In layman’s terms, this defense claims “we gave the government the equipment it asked for, so we can’t be held liable.” 3M must prove three things for this defense: the government approved “reasonably precise” specs for the CAEv2, the CAEv2 met those specs, and 3M warned the government about the dangers of the CAEv2 that 3M knew about and the government did not. If 3M proved this defense – which is based on the same facts for every plaintiff – then none of the hundreds of thousands of veterans in this lawsuit could recover from 3M, and every verdict would be thrown out. Even showing a fact issue – that 3M could assert the defense – would be enough to start the entire trial process over.

The Court’s Ruling

The district court silenced this line of argument by holding that, as a matter of law, 3M could not assert the defense. The “federal contractor” defense only pushes aside (“preempts”) state law when a “uniquely federal interest” would conflict with or be frustrated by state law. Government contracts to design military equipment are one such “unique” interest – the government wants its equipment to work in a certain way that may leave soldiers’ lives at risk. For example: if soldiers could sue a tank designer because it built a tank whose armor was too thin when the Army ordered the tank to have that thin armor, tank designers would face a Catch-22. If they made the tank to order, its users could sue for putting them at risk; if they added thicker armor to protect the user, the government could sue for breaching the contract.

District Court judge Casey Rodgers agreed with that rule in general.
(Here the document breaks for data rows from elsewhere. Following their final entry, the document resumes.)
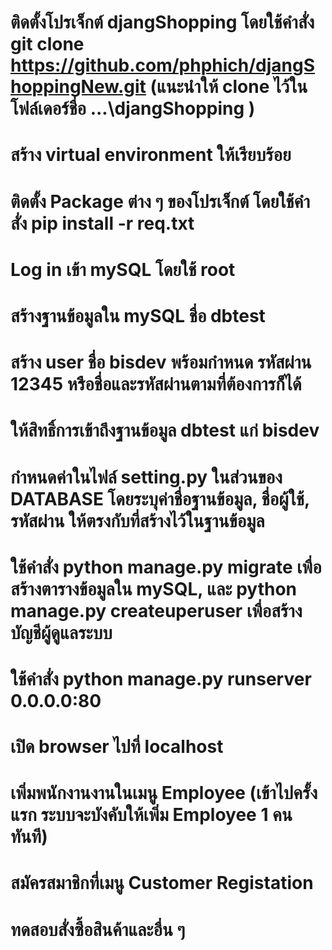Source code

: # ติดตั้งโปรเจ็กต์ djangShopping โดยใช้คำสั่ง git clone https://github.com/phphich/djangShoppingNew.git (แนะนำให้ clone ไว้ในโฟล์เดอร์ชื่อ ...\djangShopping ) 
# สร้าง virtual environment ให้เรียบร้อย
# ติดตั้ง Package ต่าง ๆ ของโปรเจ็กต์ โดยใช้คำสั่ง pip install -r req.txt
# Log in เข้า mySQL โดยใช้ root 
# สร้างฐานข้อมูลใน mySQL ชื่อ dbtest
# สร้าง user ชื่อ bisdev พร้อมกำหนด รหัสผ่าน 12345 หรือชื่อและรหัสผ่านตามที่ต้องการก็ได้ 
# ให้สิทธิ์การเข้าถึงฐานข้อมูล dbtest แก่ bisdev
# กำหนดค่าในไฟล์ setting.py ในส่วนของ DATABASE โดยระบุค่าชื่อฐานข้อมูล, ชื่อผู้ใช้, รหัสผ่าน ให้ตรงกับที่สร้างไว้ในฐานข้อมูล 
# ใช้คำสั่ง  python manage.py migrate เพื่อสร้างตารางข้อมูลใน mySQL,  และ python manage.py createuperuser เพื่อสร้างบัญชีผู้ดูแลระบบ 
# ใช้คำสั่ง python manage.py runserver 0.0.0.0:80
# เปิด browser ไปที่ localhost
# เพิ่มพนักงานงานในเมนู Employee (เข้าไปครั้งแรก ระบบจะบังคับให้เพิ่ม Employee 1 คน ทันที)
# สมัครสมาชิกที่เมนู Customer Registation
# ทดสอบสั่งซื้อสินค้าและอื่น ๆ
However, Judge Rodgers disagreed that selling equipment to the government without a design contract – like 3M did – raised the same “interest” as designing equipment. What’s more, Judge Rodgers held that the Army did not give “reasonably precise” specs for the CAEv2: the Army said “this earplug is 1/4 inch too long” and left 3M to fix it. Judge Rodgers also held that the Army did not give 3M orders as to how it should warn CAEv2 users – and so 3M’s failure to warn users was not the Army’s fault. Based on that, the Court gave summary judgment for plaintiffs – in other words, “the defense cannot possibly win” – and barred 3M from discussing the defense.

3M’s Response

Unsurprisingly, 3M’s appeal to the 11th Circuit attacks every point of Judge Rodgers’ ruling. In its brief, 3M claims that government purchase contracts and design contracts are both “procurement contracts” and both raise the same issues. 3M’s position seems to misread the key Boyle case, which based the “federal contractor defense” on the fact that “It makes little sense to insulate the Government … when [it] produces the equipment itself, but not when it contracts for the production.” 3M also claims that the Army did provide “reasonably precise” specs – both for the CAEv2 and its warnings – based on the same evidence that Judge Rodgers found was essentially not a “spec” at all.

As the 8th Circuit has already found that 3M’s “voluntary request for military review and input … does not demonstrate that 3M was carrying out or assisting in the government’s duties,” this argument seems unlikely to succeed. Still, given the stakes, 3M’s appeal makes tactical sense. Rather than having to fight or settle nearly a quarter-million cases, 3M has the chance to stop the entire lawsuit with a single act. Plaintiffs are due to respond to 3M’s appeal shortly – after which, the Eleventh Circuit will decide whether to give either side a hearing.